Flaws or errors exist in almost very computer program and are generally referred to as software bugs. Software bugs can arise from incorrect design, coding, or assembly of computer programs. Following good practices in software design, coding, and testing reduces software bugs, but cannot eliminate them. When a software bug in a computer program is triggered during its execution, it may result into corruption of data or memory and cause the program to crash. Corruption of program memory is a vulnerability that can lead to exploits.


The design of modern computer systems permits the exploitation of software bugs to take control of the execution of a computer program and obtain unauthorized privileges, For example, a buffer overflow attack works by overwriting portions of an executing program's stack and heap memory locations with code provided by the attacker. Such an attack is feasible when the computer program does not validate input from the user before copying the buffer into memory.
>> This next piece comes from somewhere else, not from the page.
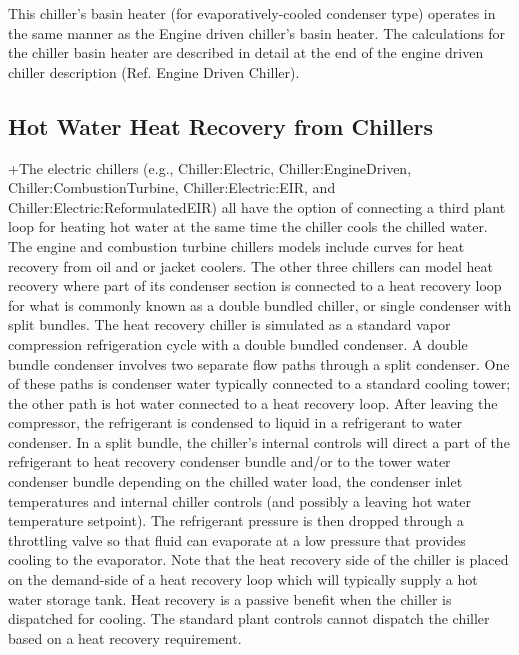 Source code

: This chiller's basin heater (for evaporatively-cooled condenser type) operates in the same manner as the Engine driven chiller's basin heater. The calculations for the chiller basin heater are described in detail at the end of the engine driven chiller description (Ref. Engine Driven Chiller).

\subsection{Hot Water Heat Recovery from Chillers}\label{hot-water-heat-recovery-from-chillers}

+The electric chillers (e.g., Chiller:Electric, Chiller:EngineDriven, Chiller:CombustionTurbine, Chiller:Electric:EIR, and Chiller:Electric:ReformulatedEIR) all have the option of connecting a third plant loop for heating hot water at the same time the chiller cools the chilled water. The engine and combustion turbine chillers models include curves for heat recovery from oil and or jacket coolers. The other three chillers can model heat recovery where part of its condenser section is connected to a heat recovery loop for what is commonly known as a double bundled chiller, or single condenser with split bundles. The heat recovery chiller is simulated as a standard vapor compression refrigeration cycle with a double bundled condenser. A double bundle condenser involves two separate flow paths through a split condenser. One of these paths is condenser water typically connected to a standard cooling tower; the other path is hot water connected to a heat recovery loop. After leaving the compressor, the refrigerant is condensed to liquid in a refrigerant to water condenser. In a split bundle, the chiller's internal controls will direct a part of the refrigerant to heat recovery condenser bundle and/or to the tower water condenser bundle depending on the chilled water load, the condenser inlet temperatures and internal chiller controls (and possibly a leaving hot water temperature setpoint). The refrigerant pressure is then dropped through a throttling valve so that fluid can evaporate at a low pressure that provides cooling to the evaporator. Note that the heat recovery side of the chiller is placed on the demand-side of a heat recovery loop which will typically supply a hot water storage tank. Heat recovery is a passive benefit when the chiller is dispatched for cooling. The standard plant controls cannot dispatch the chiller based on a heat recovery requirement.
Buffer overflow vulnerabilities are relatively easy, to introduce and have been exploited for many years. Due to the severe security implications of these exploits, several new methods have been introduced to prevent them. The most prevalent method is the use of canaries, that is, constant values inserted within critical sections of the program stack, the integrity of which can be confirmed during program execution, Another method, available in operating systems that support the No-eXecute (NX) bit, can prevent execution of code residing in certain areas of memory, for example, the stack, but it can also interfere with proper execution of some programs, such as those that decode their image on stack. While the use of the NX bit and canaries does prevent most buffer overflow attacks these techniques can be bypassed, and so do not constitute a complete solution.


Some advanced attacks do not inject new code into the application, but instead exploit legitimate functions to which the application has linked to carry out their malicious actions. Return-to-libc attacks, for example, use functions from libc, the standard library for the C programming language, to gain unauthorized access. Since the success of such attacks hinges on knowing the precise address of the function to be coopted, randomization of the load address of libc was introduced as a defense mechanism to mitigate them. With libc loading at a new address every time the program initiates, the exploit cannot use a fixed address to call functions from libc as part of its attack. While this technique was initially successful, it was soon learned that address space layout randomization could be bypassed by obtaining the address of libc functions from the procedure linkage table (PLT) of the program.


Recently a new class of attacks based on return oriented programming (ROP) has emerged which is able to defeat all existing methods for preventing exploits. These attacks provide the attacker with a fully functional language that is Turing-complete. Using ROP, the attacker can craft gadgets out of snippets from the code of the target program to implement any action he desires without injecting any detectable code during the attack. Some attempts have been made to apply address space randomization ideas to the structure of a program to prevent successful use of gadgets created from the program. Unfortunately, these methods impose additional cost, introduce compatibility challenges with existing monitoring tools, and do not offer guarantees that they can be robust against as yet unseen attacks.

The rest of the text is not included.